Tuesday, June 7, 2016

This Is How NATO Planned To Win World War Three in Europe


Kyle Mizokami, National Interest: Revealed: How NATO Planned to Win World War Three in Europe

The high cost of stopping the Soviets.

The North Atlantic Treaty Organization (NATO) was formed in 1949 to oppose Soviet expansionism in Western Europe. The end of the war saw the Soviet Union solidify its gains in Eastern Europe, garrisoning countries such as Poland, Hungary, Czechoslovakia, Romania, Bulgaria and East Germany.

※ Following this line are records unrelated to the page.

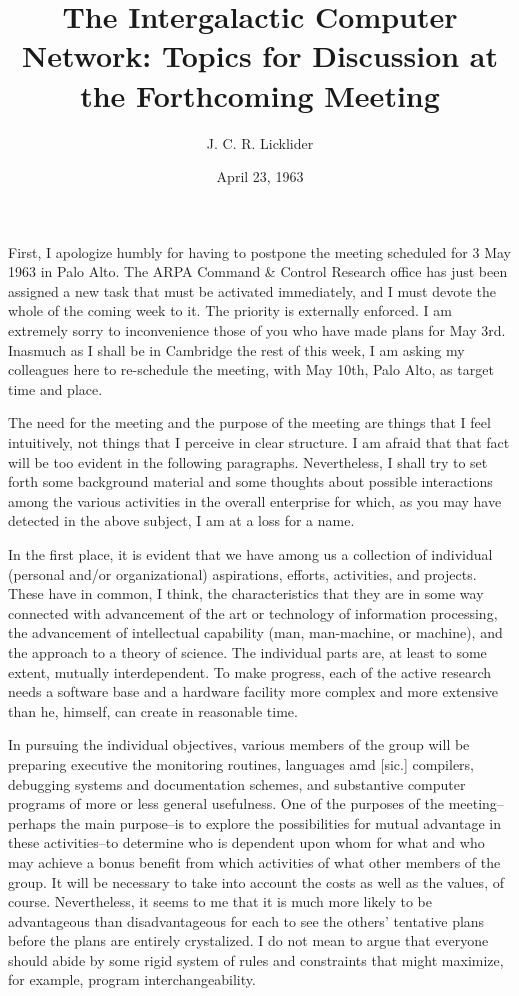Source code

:\documentclass{article}
\title{The Intergalactic Computer Network: Topics for Discussion at the Forthcoming Meeting}
\author{J. C. R. Licklider}
\affil{Director Behavioral Sciences Command \& Control Research, Advanced Research Projects Agency}
\date{April 23, 1963}
\begin{document}
\maketitle

First, I apologize humbly for having to postpone the meeting scheduled for 3 May 1963 in Palo Alto. The ARPA Command \& Control Research office has just been assigned a new task that must be activated immediately, and I must devote the whole of the coming week to it. The priority is externally enforced. I am extremely sorry to inconvenience those of you who have made plans for May 3rd. Inasmuch as I shall be in Cambridge the rest of this week, I am asking my colleagues here to re-schedule the meeting, with May 10th, Palo Alto, as target time and place.

The need for the meeting and the purpose of the meeting are things that I feel intuitively, not things that I perceive in clear structure. I am afraid that that fact will be too evident in the following paragraphs. Nevertheless, I shall try to set forth some background material and some thoughts about possible interactions among the various activities in the overall enterprise for which, as you may have detected in the above subject, I am at a loss for a name.

In the first place, it is evident that we have among us a collection of individual (personal and/or organizational) aspirations, efforts, activities, and projects. These have in common, I think, the characteristics that they are in some way connected with advancement of the art or technology of information processing, the advancement of intellectual capability (man, man-machine, or machine), and the approach to a theory of science. The individual parts are, at least to some extent, mutually interdependent. To make progress, each of the active research needs a software base and a hardware facility more complex and more extensive than he, himself, can create in reasonable time.

In pursuing the individual objectives, various members of the group will be preparing executive the monitoring routines, languages amd [sic.] compilers, debugging systems and documentation schemes, and substantive computer programs of more or less general usefulness. One of the purposes of the meeting--perhaps the main purpose--is to explore the possibilities for mutual advantage in these activities--to determine who is dependent upon whom for what and who may achieve a bonus benefit from which activities of what other members of the group. It will be necessary to take into account the costs as well as the values, of course. Nevertheless, it seems to me that it is much more likely to be advantageous than disadvantageous for each to see the others' tentative plans before the plans are entirely crystalized. I do not mean to argue that everyone should abide by some rigid system of rules and constraints that might maximize, for example, program interchangeability.
\end{document}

NATO was a direct response to the raising of what Winston Churchill deemed the “Iron Curtain.”

At the time, American and Western European planners felt that if war were to break out between West and Stalin’s Russia, it would quite logically take place in Europe. The reality of nuclear weapons, however, meant that the two sides avoided direct confrontation and instead fought a series of proxy wars worldwide. That having been said, for the Soviet Union an invasion of Western Europe carried the biggest risk—and the biggest reward.

Read more ....

WNU editor: An interesting analysis .... but the error in this plan is that because there was always the over-riding fear that the other side would use nuclear weapons first .... and that fear is more than enough to believe (IMHO) that nuclear weapons would be used as quickly as possible .... probably with 24 hours of such a conflict. On a side note .... flash forwarding to today .... I have to wonder if NATO doctrine has changed since the fall of the Soviet Union, or is it still the same .... NATO's Strategy To Deter The Soviet Union (And Now Russia) Has Been Unchanged Since The Late 1940s (February 20, 2016).

1 comment:

Anonymous said...

Main problem is the misleading title, I was hoping for a new perspective. There was really no plan to win a continental conventional war, just one to not be trampled too quicky and to stabilize the front somewhere in France or Spain.
Still interesting but not very relevant to today's situation. If some can regret the decline of western military in Europe, they must not forget that Russia is in a far less favorable military situation than USSR at the height of the Cold War.